O Globo, n. 32589, 28/10/2022. Mundo, p. 22

ONU: metas climáticas só reduzem 1% de emissões

Ana Rosa Alves


O risco de um cataclisma não tem sido suficiente para convencer os países a adotar políticas climáticas mais ambiciosas, mostra um relatório divulgado ontem pela ONU. Os compromissos assumidos no último ano reduzem em menos de 1% as emissões de gases-estufa projetadas para 2030, e não há um “caminho plausível” para limitar o aumento da temperatura global a 1,5°C até o fim do século —se as medidas em vigor não forem reforçadas, o aquecimento pode chegar a 2,8°C.

Pária ambiental

Pária no cenário internacional graças às políticas ambientais catastróficas do presidente Jair Bolsonaro, o Brasil está entre os 26 países com promessas ambientais renovadas após a COP26, a conferência climática da ONU no ano passado em Glasgow, Escócia. Se a nova meta é melhor que a de 2020, ainda assim é menos ambiciosa que a ratificada sob o Acordo de Paris de 2015.

O retrocesso faz o Brasil aparecer no vermelho pela segunda vez consecutiva no Relatório Sobre Lacuna de Emissões, publicado anualmente pelo Programa das Nações Unidas para o Meio Ambiente (Pnuma). Mas o país não é o vilão único após um “ano perdido”: o progresso global desde a COP26 foi “extremamente inadequado”, e a janela está se fechando para a ação climática, não deixando outra opção além de uma transformação urgente e sistêmica na sociedade. A transição verde, diz o relatório, vai demandar investimentos anuais de US$ 4 trilhões (R$ 21,3 trilhões) a US$ 6 trilhões (R$ 32,02 trilhões).
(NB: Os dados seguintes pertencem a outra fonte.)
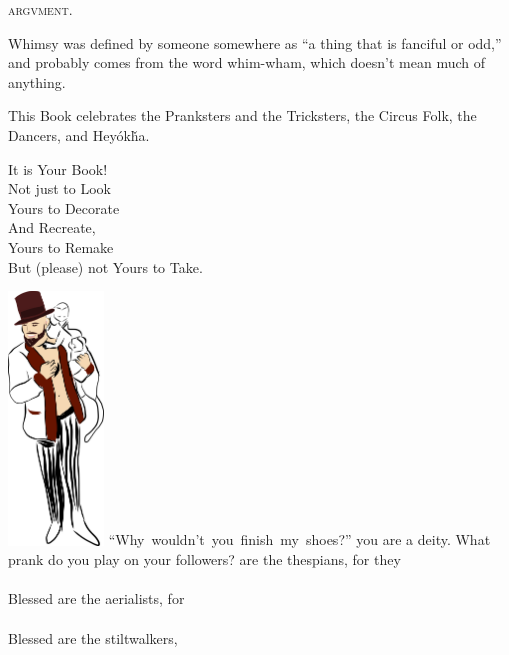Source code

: \begin{center}
\booktitlefont\textsc{argvment.}
\end{center}
\begin{center}
\parbox{4.67in}{%
\begin{bookcomment}
Whimsy was defined by someone somewhere as ``a thing that is fanciful or odd,'' and probably comes from the word whim-wham, which doesn't mean much of anything.

This Book celebrates the Pranksters and the Tricksters, the Circus Folk, the Dancers, and Hey\'ok\v{h}a.\\

\bigskip
\begin{center}
It is Your Book!\\
Not just to Look\\
Yours to Decorate\\
And Recreate,\\
Yours to Remake\\
But (please) not Yours to Take.
\end{center}
\end{bookcomment}
}
\end{center}
\vfill
\includegraphics[width=1in]{images/monkey_circus.pdf}
\hbox{\footnotesize{``Why wouldn't you finish my shoes?''}}
\bversenonum {} you are a deity. What prank do you play on your followers?
\newpage%
\bversenonum {} are the thespians, for they\\
\\
\bverse Blessed are the aerialists, for\\
\\
\bverse Blessed are the stiltwalkers, \\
Todos os 193 Estados signatários do Acordo de Paris assumiram há sete anos as chamadas Contribuições Nacionalmente Determinadas (NDCs, na sigla em inglês), metas para cortar suas emissões de dióxido de carbono (CO2), o principal causador do efeito estufa. Os objetivos devem ser incrementados quinquenalmente — a primeira revisão foi no ano passado — mas ao fim da conferência em Glasgow, os países concordaram em “revisitar e fortalecer” suas ambições para 2030 até a COP27, que começa no dia 6 em Sharm el Sheikh, no Egito.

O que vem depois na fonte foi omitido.